He handed her the journal published in an English country town and she read the long account with a feeling of deep pity. It appeared that when news of Godfrey's death spread there had been a run on the bank. Barnett's business was for the most part local; and struggling shopkeepers, farmers, small professional men, and a number of the country gentry hurried to withdraw their money. The firstcomers were paid, but the bank soon closed its doors. Then came the inquest, and Mrs. Mowbray wondered how the merciful verdict had been procured. It was all very harrowing, and when she looked up her eyes were wet.

"He must have known!" she said. "It seems heartless to talk about the financial side of the matter, but – "

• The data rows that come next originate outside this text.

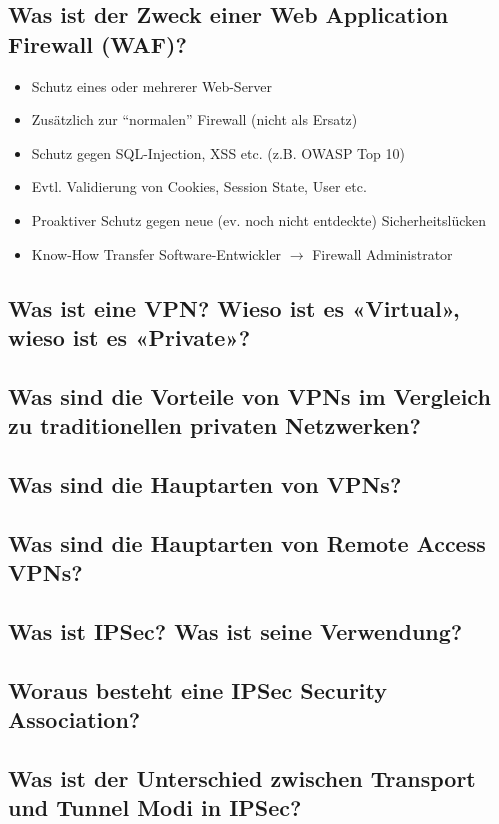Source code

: \subsection*{Was ist der Zweck einer Web Application Firewall (WAF)?}
\begin{itemize}
    \item Schutz eines oder mehrerer Web-Server
    \item Zusätzlich zur "`normalen"' Firewall (nicht als Ersatz)
    \item Schutz gegen SQL-Injection, XSS etc. (z.B. OWASP Top 10)
    \item Evtl. Validierung von Cookies, Session State, User etc.
    \item Proaktiver Schutz gegen neue (ev. noch nicht entdeckte) Sicherheitslücken
    \item Know-How Transfer Software-Entwickler $\rightarrow$ Firewall Administrator
\end{itemize}

\subsection*{Was ist eine VPN? Wieso ist es «Virtual», wieso ist es «Private»?}
\subsection*{Was sind die Vorteile von VPNs im Vergleich zu traditionellen privaten Netzwerken?}
\subsection*{Was sind die Hauptarten von VPNs?}
\subsection*{Was sind die Hauptarten von Remote Access VPNs?}
\subsection*{Was ist IPSec? Was ist seine Verwendung?}
\subsection*{Woraus besteht eine IPSec Security Association?}
\subsection*{Was ist der Unterschied zwischen Transport und Tunnel Modi in IPSec?}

"It must be talked about, and it's easier than the other. I think I know why the bank came down, and perhaps I'm responsible to some extent. When one of the big London amalgamations wanted to absorb Barnett's, Godfrey consulted me. I told him I wasn't a business man, but so far as my opinion went he ought to refuse."

"Why?"

"Barnett's was a small, conservative bank. Godfrey knew his customers; he was their financial adviser and often their personal friend. The bank would take some risk to carry an honest client over bad times; it was easy with the farmers after a poor harvest. Godfrey could give and take; he managed a respected firm like a gentleman. In short, Barnett's was human, not a mere money-making machine."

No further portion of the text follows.